Several years ago, I was working on a scoring project and made an interesting discovery. This was a small business risk score and one of the factors we tested in our model was Industry.
While more than 30% of the firms were agricultural, according to the industry classification in the Customer Relationship Management system, this was significantly more than what either Dun & Bradstreet (3%) or the US Census (0.3%) reported for the agriculture industry.
This 10 or 100 times multiple didn't make sense- the lender didn't focus on agriculture as an industry.
What could be going on?
After some research, we found that the industry was coded by sales people when they were first contacted the company in the CRM system.

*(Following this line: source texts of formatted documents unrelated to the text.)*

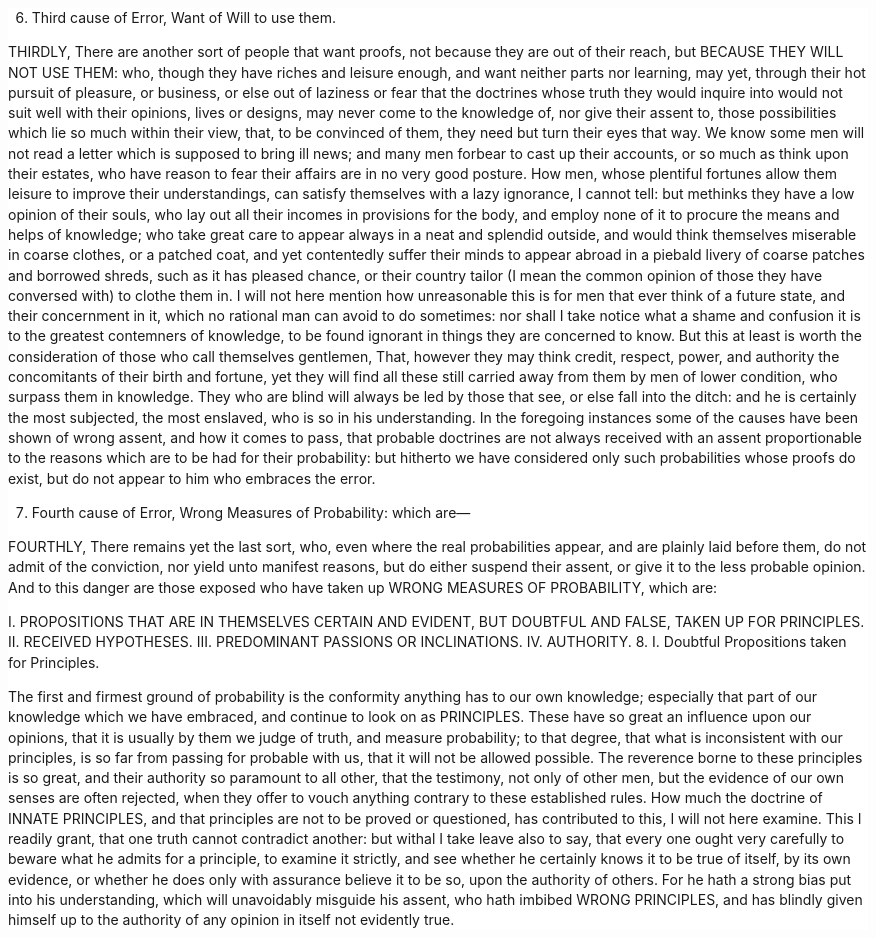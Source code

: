 6. Third cause of Error, Want of Will to use them.

THIRDLY, There are another sort of people that want proofs, not because they are out of their reach, but BECAUSE THEY WILL NOT USE THEM: who, though they have riches and leisure enough, and want neither parts nor learning, may yet, through their hot pursuit of pleasure, or business, or else out of laziness or fear that the doctrines whose truth they would inquire into would not suit well with their opinions, lives or designs, may never come to the knowledge of, nor give their assent to, those possibilities which lie so much within their view, that, to be convinced of them, they need but turn their eyes that way. We know some men will not read a letter which is supposed to bring ill news; and many men forbear to cast up their accounts, or so much as think upon their estates, who have reason to fear their affairs are in no very good posture. How men, whose plentiful fortunes allow them leisure to improve their understandings, can satisfy themselves with a lazy ignorance, I cannot tell: but methinks they have a low opinion of their souls, who lay out all their incomes in provisions for the body, and employ none of it to procure the means and helps of knowledge; who take great care to appear always in a neat and splendid outside, and would think themselves miserable in coarse clothes, or a patched coat, and yet contentedly suffer their minds to appear abroad in a piebald livery of coarse patches and borrowed shreds, such as it has pleased chance, or their country tailor (I mean the common opinion of those they have conversed with) to clothe them in. I will not here mention how unreasonable this is for men that ever think of a future state, and their concernment in it, which no rational man can avoid to do sometimes: nor shall I take notice what a shame and confusion it is to the greatest contemners of knowledge, to be found ignorant in things they are concerned to know. But this at least is worth the consideration of those who call themselves gentlemen, That, however they may think credit, respect, power, and authority the concomitants of their birth and fortune, yet they will find all these still carried away from them by men of lower condition, who surpass them in knowledge. They who are blind will always be led by those that see, or else fall into the ditch: and he is certainly the most subjected, the most enslaved, who is so in his understanding. In the foregoing instances some of the causes have been shown of wrong assent, and how it comes to pass, that probable doctrines are not always received with an assent proportionable to the reasons which are to be had for their probability: but hitherto we have considered only such probabilities whose proofs do exist, but do not appear to him who embraces the error.

7. Fourth cause of Error, Wrong Measures of Probability: which are—

FOURTHLY, There remains yet the last sort, who, even where the real probabilities appear, and are plainly laid before them, do not admit of the conviction, nor yield unto manifest reasons, but do either suspend their assent, or give it to the less probable opinion. And to this danger are those exposed who have taken up WRONG MEASURES OF PROBABILITY, which are:

I. PROPOSITIONS THAT ARE IN THEMSELVES CERTAIN AND EVIDENT, BUT DOUBTFUL AND FALSE, TAKEN UP FOR PRINCIPLES.
II. RECEIVED HYPOTHESES.
III. PREDOMINANT PASSIONS OR INCLINATIONS.
IV. AUTHORITY.
8. I. Doubtful Propositions taken for Principles.

The first and firmest ground of probability is the conformity anything has to our own knowledge; especially that part of our knowledge which we have embraced, and continue to look on as PRINCIPLES. These have so great an influence upon our opinions, that it is usually by them we judge of truth, and measure probability; to that degree, that what is inconsistent with our principles, is so far from passing for probable with us, that it will not be allowed possible. The reverence borne to these principles is so great, and their authority so paramount to all other, that the testimony, not only of other men, but the evidence of our own senses are often rejected, when they offer to vouch anything contrary to these established rules. How much the doctrine of INNATE PRINCIPLES, and that principles are not to be proved or questioned, has contributed to this, I will not here examine. This I readily grant, that one truth cannot contradict another: but withal I take leave also to say, that every one ought very carefully to beware what he admits for a principle, to examine it strictly, and see whether he certainly knows it to be true of itself, by its own evidence, or whether he does only with assurance believe it to be so, upon the authority of others. For he hath a strong bias put into his understanding, which will unavoidably misguide his assent, who hath imbibed WRONG PRINCIPLES, and has blindly given himself up to the authority of any opinion in itself not evidently true.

Industry was a drop-down list; the first option on the list was Agriculture.
It was a required field.
Mystery solved!
There was no validation for the industry coded by sales and no incentive for them to get it right - there were only some prohibited industries and Agriculture wasn't one of them. As a result, we were able to not only use an industry coded at the point of underwriting (using D&B, which still is 10X higher than the US Census), but also eliminate a step in the sales process, allowing sales to do more selling!
If we depended upon this industry classification to train an algorithm, it would never have predicted well, so when someone asks me "Would you rather have a better algorithm or better data?", I pick better data without a doubt!